Most of the time my business deals with communication that is designed to be for the public. Whether I’m teaching interpersonal communication skills or business writing, or writing keyword rich text for a website, I’m focused on making sure that the audience receives the message. I was a witness to a situation the other day that made me realize there needs to be training for communication that should not be open to the public.

I was at one of my favorite sandwich shops the other day, waiting for a to-go order. (Why I never think to call ahead is beyond me!) As I was waiting, watching the employees take and ring up orders, put together boxes, call out names, and deliver to customers, I heard a loud voice in a conversation.
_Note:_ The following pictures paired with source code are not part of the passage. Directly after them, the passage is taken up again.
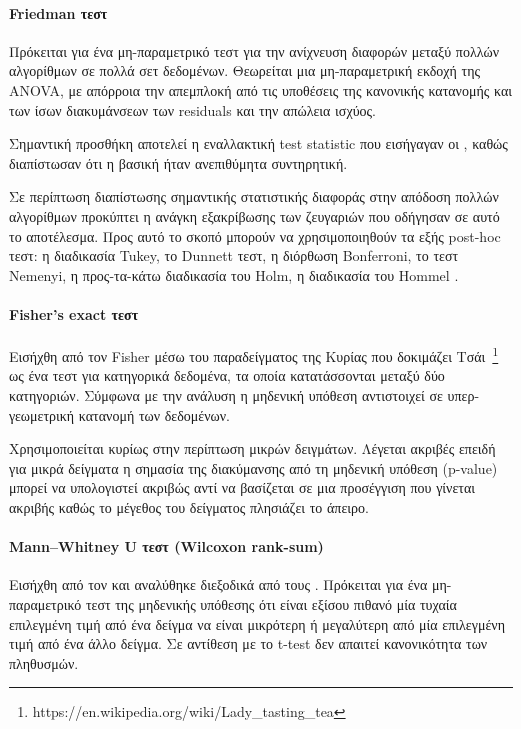 \paragraph{Friedman τεστ}
Πρόκειται για ένα μη-παραμετρικό τεστ για την ανίχνευση διαφορών μεταξύ πολλών αλγορίθμων σε πολλά σετ δεδομένων. Θεωρείται μια μη-παραμετρική εκδοχή της ANOVA, με απόρροια την απεμπλοκή από τις υποθέσεις της κανονικής κατανομής και των ίσων διακυμάνσεων των residuals και την απώλεια ισχύος.  

Σημαντική προσθήκη αποτελεί η εναλλακτική test statistic που εισήγαγαν οι \citet{doi:10.1080/03610928008827904}, καθώς διαπίστωσαν ότι η βασική ήταν ανεπιθύμητα συντηρητική. 

Σε περίπτωση διαπίστωσης σημαντικής στατιστικής διαφοράς στην απόδοση πολλών αλγορίθμων προκύπτει η ανάγκη εξακρίβωσης των ζευγαριών που οδήγησαν σε αυτό το αποτέλεσμα. Προς αυτό το σκοπό μπορούν να χρησιμοποιηθούν τα εξής post-hoc τεστ: η διαδικασία Tukey, το Dunnett τεστ, η διόρθωση Bonferroni, το τεστ Nemenyi, η προς-τα-κάτω διαδικασία του Holm, η διαδικασία του Hommel \citep{CIS-57999, citeulike:4294367, doi:10.1093/biomet/75.2.383}.
\paragraph{Fisher's exact τεστ}
 Εισήχθη από τον Fisher μέσω του παραδείγματος της Κυρίας που δοκιμάζει Τσάι~\footnote{https://en.wikipedia.org/wiki/Lady\_tasting\_tea} ως ένα τεστ για κατηγορικά δεδομένα, τα οποία κατατάσσονται μεταξύ δύο κατηγοριών. Σύμφωνα με την ανάλυση η μηδενική υπόθεση αντιστοιχεί σε υπερ-γεωμετρική κατανομή των δεδομένων.
  
 Χρησιμοποιείται κυρίως στην περίπτωση μικρών δειγμάτων. Λέγεται ακριβές επειδή για μικρά δείγματα η σημασία της διακύμανσης από τη μηδενική υπόθεση (p-value) μπορεί να υπολογιστεί ακριβώς αντί να βασίζεται σε μια προσέγγιση που γίνεται ακριβής καθώς το μέγεθος του δείγματος πλησιάζει το άπειρο.
\paragraph{Mann–Whitney U τεστ (Wilcoxon rank-sum)} Εισήχθη από τον \citet{Wilcoxon45} και αναλύθηκε διεξοδικά από τους \citet{mann1947}. Πρόκειται για ένα μη-παραμετρικό τεστ της μηδενικής υπόθεσης ότι είναι εξίσου πιθανό μία τυχαία επιλεγμένη τιμή από ένα δείγμα να είναι μικρότερη ή μεγαλύτερη από μία επιλεγμένη τιμή από ένα άλλο δείγμα. Σε αντίθεση με το t-test δεν απαιτεί κανονικότητα των πληθυσμών.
I looked up and realized that a man was sitting on the other side of the to-go waiting area. He was on his cell phone, carrying on a conversation.

I would prefer not to have to listen to other people’s conversations, but in a situation like this, waiting for a to-go order, I normally don’t have a problem with people using their cell phones while they are waiting. But the parts of the conversation that I couldn’t help but hear went something like this:

“Well, that’s just unacceptable.”

“No, don’t worry. I’ll handle it.”

“We’ll have to sit him down and discuss this with him.”

It sounded like someone was in trouble. It wouldn’t have been a big deal that I was hearing this conversation, but as I got my order and walked toward the door, I realized that the man I had been listening to was the manager of the sandwich shop and if I could hear this conversation, so could his employees.

From just the little bit of conversation I overheard, the man might have been talking to his wife about his son. Or he might have been talking to someone about one of his employees. I don’t know.

Aren’t there times when conversations should be private? The traditional advice has always been to praise in public, and criticize in private. Maybe we need to extend that advice to our conversations on cell phones as well.